[YOUR GOAL]: Retype each entry below, keeping every character the same.

[Saved data entries]:
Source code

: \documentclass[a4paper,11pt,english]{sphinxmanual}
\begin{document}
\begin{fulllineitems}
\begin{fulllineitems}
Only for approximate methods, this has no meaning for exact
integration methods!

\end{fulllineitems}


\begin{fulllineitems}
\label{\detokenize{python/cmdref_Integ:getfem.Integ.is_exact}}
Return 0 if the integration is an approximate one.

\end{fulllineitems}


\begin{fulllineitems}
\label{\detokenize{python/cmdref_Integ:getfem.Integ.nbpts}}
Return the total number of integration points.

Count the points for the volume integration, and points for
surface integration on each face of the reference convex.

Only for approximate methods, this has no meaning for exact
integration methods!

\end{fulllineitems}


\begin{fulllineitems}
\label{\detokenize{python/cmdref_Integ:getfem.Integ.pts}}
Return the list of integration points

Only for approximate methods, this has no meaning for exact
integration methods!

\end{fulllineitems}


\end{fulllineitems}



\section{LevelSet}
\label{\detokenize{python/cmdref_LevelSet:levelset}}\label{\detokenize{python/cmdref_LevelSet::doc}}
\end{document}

[ANSWER FOR THE TASK]:
Source code

: \documentclass[a4paper,11pt,english]{sphinxmanual}
\begin{document}
\begin{fulllineitems}
\begin{fulllineitems}
Only for approximate methods, this has no meaning for exact
integration methods!

\end{fulllineitems}


\begin{fulllineitems}
\label{\detokenize{python/cmdref_Integ:getfem.Integ.is_exact}}
Return 0 if the integration is an approximate one.

\end{fulllineitems}


\begin{fulllineitems}
\label{\detokenize{python/cmdref_Integ:getfem.Integ.nbpts}}
Return the total number of integration points.

Count the points for the volume integration, and points for
surface integration on each face of the reference convex.

Only for approximate methods, this has no meaning for exact
integration methods!

\end{fulllineitems}


\begin{fulllineitems}
\label{\detokenize{python/cmdref_Integ:getfem.Integ.pts}}
Return the list of integration points

Only for approximate methods, this has no meaning for exact
integration methods!

\end{fulllineitems}


\end{fulllineitems}



\section{LevelSet}
\label{\detokenize{python/cmdref_LevelSet:levelset}}\label{\detokenize{python/cmdref_LevelSet::doc}}
\end{document}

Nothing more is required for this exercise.